What is expected => Reproduce exactly, and only, the lines below from the one containing "of forward rates)." through the one containing "with blockchains because".
[Extracted material — start]
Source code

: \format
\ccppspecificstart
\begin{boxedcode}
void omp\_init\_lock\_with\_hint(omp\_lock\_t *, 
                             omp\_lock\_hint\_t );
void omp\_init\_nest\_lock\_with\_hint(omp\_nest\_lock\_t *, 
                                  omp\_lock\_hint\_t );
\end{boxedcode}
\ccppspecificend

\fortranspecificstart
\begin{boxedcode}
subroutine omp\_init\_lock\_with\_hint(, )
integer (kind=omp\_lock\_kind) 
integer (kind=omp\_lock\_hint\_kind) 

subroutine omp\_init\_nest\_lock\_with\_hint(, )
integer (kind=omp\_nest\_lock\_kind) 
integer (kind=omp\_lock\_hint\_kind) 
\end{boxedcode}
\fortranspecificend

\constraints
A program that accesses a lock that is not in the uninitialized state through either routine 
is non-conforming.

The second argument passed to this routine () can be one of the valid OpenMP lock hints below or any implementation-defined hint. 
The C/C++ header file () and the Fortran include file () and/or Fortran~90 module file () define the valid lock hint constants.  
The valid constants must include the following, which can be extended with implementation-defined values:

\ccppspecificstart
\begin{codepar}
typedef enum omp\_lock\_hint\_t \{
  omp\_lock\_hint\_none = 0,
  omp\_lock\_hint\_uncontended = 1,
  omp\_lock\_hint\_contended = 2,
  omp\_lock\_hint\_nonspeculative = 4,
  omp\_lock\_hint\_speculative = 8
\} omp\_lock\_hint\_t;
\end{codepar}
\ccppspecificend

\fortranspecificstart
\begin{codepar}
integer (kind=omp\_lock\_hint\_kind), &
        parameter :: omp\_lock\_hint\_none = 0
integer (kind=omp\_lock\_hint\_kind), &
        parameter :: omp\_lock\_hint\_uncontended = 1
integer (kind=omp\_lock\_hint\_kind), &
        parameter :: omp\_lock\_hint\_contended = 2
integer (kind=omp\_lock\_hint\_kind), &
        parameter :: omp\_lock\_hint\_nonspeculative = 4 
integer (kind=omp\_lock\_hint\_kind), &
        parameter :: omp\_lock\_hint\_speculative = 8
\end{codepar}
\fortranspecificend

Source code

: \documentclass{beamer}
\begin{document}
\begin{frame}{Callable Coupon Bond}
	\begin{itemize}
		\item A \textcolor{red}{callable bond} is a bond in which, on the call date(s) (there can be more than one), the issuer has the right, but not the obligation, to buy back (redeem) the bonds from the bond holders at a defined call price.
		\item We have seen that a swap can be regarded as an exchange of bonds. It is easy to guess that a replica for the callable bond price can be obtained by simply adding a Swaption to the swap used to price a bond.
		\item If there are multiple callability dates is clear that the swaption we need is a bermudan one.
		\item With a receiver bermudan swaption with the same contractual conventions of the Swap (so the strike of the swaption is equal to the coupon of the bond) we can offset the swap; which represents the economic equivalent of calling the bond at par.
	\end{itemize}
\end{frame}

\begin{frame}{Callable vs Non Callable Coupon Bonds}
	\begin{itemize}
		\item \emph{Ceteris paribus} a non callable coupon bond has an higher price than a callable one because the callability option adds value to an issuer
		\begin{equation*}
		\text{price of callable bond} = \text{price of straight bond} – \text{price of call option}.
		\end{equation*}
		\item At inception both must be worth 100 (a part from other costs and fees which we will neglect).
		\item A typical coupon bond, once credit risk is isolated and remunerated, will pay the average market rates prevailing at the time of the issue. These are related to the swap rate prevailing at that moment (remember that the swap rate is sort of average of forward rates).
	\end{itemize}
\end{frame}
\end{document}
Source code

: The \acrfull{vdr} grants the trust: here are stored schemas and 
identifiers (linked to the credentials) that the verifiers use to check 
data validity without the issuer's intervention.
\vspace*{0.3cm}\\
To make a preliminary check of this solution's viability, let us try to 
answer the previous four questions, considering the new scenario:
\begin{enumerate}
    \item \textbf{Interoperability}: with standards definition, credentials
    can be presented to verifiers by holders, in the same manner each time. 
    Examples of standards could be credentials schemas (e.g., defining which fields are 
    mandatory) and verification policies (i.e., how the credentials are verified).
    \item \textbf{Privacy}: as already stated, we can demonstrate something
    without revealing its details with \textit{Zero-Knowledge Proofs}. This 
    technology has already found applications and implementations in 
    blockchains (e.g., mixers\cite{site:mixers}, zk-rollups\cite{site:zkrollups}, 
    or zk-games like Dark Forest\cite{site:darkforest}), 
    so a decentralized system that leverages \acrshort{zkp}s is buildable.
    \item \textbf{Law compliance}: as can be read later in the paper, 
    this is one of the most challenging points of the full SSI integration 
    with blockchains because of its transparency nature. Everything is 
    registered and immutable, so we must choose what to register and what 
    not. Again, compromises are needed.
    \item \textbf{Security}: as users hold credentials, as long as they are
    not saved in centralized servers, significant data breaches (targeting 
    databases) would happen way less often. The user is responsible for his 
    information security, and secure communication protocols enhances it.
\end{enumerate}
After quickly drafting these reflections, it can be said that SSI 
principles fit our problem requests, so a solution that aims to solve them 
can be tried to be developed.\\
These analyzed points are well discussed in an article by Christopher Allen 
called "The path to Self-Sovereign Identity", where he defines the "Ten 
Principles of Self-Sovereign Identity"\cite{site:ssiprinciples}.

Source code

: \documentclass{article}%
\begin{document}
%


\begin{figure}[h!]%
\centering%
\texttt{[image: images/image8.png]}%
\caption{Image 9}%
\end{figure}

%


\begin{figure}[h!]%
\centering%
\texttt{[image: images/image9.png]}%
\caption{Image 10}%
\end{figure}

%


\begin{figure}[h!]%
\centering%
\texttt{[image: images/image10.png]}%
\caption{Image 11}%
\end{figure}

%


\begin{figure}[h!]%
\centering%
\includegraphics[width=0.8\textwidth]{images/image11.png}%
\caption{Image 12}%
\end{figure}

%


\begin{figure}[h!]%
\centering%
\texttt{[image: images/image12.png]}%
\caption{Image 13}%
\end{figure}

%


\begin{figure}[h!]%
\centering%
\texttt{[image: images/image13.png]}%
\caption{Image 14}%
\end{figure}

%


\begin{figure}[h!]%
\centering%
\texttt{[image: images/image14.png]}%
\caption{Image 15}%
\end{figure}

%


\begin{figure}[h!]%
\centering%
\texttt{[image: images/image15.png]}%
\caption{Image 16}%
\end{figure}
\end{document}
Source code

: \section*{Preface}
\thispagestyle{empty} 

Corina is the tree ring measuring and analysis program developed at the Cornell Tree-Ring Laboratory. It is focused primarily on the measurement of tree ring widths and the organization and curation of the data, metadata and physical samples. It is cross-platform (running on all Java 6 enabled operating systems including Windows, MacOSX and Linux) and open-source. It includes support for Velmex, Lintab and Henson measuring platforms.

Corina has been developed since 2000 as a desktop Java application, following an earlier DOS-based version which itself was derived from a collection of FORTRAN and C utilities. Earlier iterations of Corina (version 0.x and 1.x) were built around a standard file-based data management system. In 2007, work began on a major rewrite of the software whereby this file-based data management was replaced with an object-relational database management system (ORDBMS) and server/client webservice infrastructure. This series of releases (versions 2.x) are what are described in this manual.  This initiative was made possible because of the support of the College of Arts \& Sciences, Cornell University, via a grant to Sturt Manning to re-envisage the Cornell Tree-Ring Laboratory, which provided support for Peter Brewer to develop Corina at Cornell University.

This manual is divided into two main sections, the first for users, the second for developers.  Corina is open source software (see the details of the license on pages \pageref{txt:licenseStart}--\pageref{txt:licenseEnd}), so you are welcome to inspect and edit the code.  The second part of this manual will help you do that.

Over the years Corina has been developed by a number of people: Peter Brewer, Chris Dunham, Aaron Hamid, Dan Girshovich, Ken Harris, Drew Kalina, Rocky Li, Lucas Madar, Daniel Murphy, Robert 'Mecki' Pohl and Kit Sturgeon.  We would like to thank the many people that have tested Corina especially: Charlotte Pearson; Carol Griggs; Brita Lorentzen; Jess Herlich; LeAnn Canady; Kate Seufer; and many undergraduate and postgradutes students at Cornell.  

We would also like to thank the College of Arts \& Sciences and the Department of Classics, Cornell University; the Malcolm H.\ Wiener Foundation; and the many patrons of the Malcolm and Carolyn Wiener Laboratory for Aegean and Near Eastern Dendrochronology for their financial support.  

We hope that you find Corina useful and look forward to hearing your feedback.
[Extracted material — finish]
Expected answer =>
		\item A typical coupon bond, once credit risk is isolated and remunerated, will pay the average market rates prevailing at the time of the issue. These are related to the swap rate prevailing at that moment (remember that the swap rate is sort of average of forward rates).
	\end{itemize}
\end{frame}
\end{document}
Source code

: The \acrfull{vdr} grants the trust: here are stored schemas and 
identifiers (linked to the credentials) that the verifiers use to check 
data validity without the issuer's intervention.
\vspace*{0.3cm}\\
To make a preliminary check of this solution's viability, let us try to 
answer the previous four questions, considering the new scenario:
\begin{enumerate}
    \item \textbf{Interoperability}: with standards definition, credentials
    can be presented to verifiers by holders, in the same manner each time. 
    Examples of standards could be credentials schemas (e.g., defining which fields are 
    mandatory) and verification policies (i.e., how the credentials are verified).
    \item \textbf{Privacy}: as already stated, we can demonstrate something
    without revealing its details with \textit{Zero-Knowledge Proofs}. This 
    technology has already found applications and implementations in 
    blockchains (e.g., mixers\cite{site:mixers}, zk-rollups\cite{site:zkrollups}, 
    or zk-games like Dark Forest\cite{site:darkforest}), 
    so a decentralized system that leverages \acrshort{zkp}s is buildable.
    \item \textbf{Law compliance}: as can be read later in the paper, 
    this is one of the most challenging points of the full SSI integration 
    with blockchains because of its transparency nature. Everything is 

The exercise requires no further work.